Thursday, September 30, 2010

The Social Network That Gets Down to Business

 Joanna Wiseberg began Red Scarf Equestrian, which makes stylish handbags and other luxury goods for horse lovers, two years ago, just as the economy plunged into recession.

Nevertheless, Ms. Wiseberg was soon meeting people who invited her to showcase her goods at elite places like the Cannes Film Festiva;, the Monaco Grand Prix and a luxury goods conference in China. Now, she said, Red Scarf Equestrian, based in Toronto, is poised to take off.

“My business is a niche within a niche, and I opened at the worst possible time,” Ms.

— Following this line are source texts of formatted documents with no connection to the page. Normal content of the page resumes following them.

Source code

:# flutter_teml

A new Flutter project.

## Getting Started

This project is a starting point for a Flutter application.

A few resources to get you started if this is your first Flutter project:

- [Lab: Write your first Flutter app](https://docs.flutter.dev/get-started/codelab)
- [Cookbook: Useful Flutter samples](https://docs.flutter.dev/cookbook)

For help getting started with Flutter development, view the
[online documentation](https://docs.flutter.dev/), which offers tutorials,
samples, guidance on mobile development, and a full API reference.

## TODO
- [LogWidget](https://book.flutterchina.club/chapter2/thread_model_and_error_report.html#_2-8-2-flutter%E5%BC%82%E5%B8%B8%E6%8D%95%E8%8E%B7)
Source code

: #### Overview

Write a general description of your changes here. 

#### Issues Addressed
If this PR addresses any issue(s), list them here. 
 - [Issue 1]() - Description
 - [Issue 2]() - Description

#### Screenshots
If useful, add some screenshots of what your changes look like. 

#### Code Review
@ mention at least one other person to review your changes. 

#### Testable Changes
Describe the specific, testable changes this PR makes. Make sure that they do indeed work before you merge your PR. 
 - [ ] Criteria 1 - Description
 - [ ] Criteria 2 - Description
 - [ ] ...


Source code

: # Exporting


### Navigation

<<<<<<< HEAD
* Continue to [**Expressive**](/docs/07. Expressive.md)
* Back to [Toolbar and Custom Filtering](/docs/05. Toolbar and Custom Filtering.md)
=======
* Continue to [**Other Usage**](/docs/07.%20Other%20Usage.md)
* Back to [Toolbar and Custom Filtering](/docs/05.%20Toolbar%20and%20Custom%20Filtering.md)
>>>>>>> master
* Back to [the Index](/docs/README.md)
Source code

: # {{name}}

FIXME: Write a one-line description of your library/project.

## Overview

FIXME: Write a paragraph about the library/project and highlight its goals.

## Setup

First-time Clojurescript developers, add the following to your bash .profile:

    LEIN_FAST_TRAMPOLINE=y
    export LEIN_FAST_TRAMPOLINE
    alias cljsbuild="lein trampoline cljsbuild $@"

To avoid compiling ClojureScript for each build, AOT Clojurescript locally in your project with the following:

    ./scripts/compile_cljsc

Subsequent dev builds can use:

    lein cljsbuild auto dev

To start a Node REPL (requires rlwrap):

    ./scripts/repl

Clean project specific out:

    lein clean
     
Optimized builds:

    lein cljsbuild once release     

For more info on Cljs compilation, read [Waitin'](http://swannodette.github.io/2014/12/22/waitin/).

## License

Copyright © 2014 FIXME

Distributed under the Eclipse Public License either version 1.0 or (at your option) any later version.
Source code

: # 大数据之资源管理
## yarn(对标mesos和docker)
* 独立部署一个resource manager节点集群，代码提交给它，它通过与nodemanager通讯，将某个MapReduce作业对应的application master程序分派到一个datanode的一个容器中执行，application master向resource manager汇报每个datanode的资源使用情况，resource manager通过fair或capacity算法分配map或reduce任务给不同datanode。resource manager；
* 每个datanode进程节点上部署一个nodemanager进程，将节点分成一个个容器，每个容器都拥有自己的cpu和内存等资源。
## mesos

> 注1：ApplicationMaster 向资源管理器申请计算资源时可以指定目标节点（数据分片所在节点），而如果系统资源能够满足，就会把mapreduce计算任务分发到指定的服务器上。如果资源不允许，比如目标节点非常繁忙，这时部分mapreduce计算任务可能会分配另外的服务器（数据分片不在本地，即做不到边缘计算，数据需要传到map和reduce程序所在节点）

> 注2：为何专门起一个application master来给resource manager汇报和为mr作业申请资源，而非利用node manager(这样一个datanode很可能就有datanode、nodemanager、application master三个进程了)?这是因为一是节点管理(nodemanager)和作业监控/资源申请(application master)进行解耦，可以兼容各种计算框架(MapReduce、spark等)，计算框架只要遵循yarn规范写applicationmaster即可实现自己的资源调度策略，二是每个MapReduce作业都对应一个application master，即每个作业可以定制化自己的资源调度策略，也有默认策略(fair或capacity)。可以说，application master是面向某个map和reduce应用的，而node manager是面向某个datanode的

Wiseberg said. “You try and push a ball uphill.”

Her tool was LinkedIn, the social network for business professionals that is often perceived as a workaday cousin to the social butterfly of Facebook. But as Ms. Wiseberg discovered, LinkedIn is actually more than just a place for job seekers to post a résumé. “I wouldn’t be here without LinkedIn,” she said.

For any company in the social networking business, it is not easy living in the shadow of Facebook and Twitter. With 500 million users connecting with friends, trading photos, videos and articles, or whiling the time away on social games, Facebook has pretty much locked up the field. For its part, Twitter has carved a solid niche for those interested in broadcasting their thoughts 140 characters at a time.

But with its unabashed utilitarian bent, LinkedIn has built a presence in social media. Anyone with a career, a business or ambitions to climb the corporate ladder can network with 75 million people who use it, in large part, to find jobs or to recruit candidates for jobs.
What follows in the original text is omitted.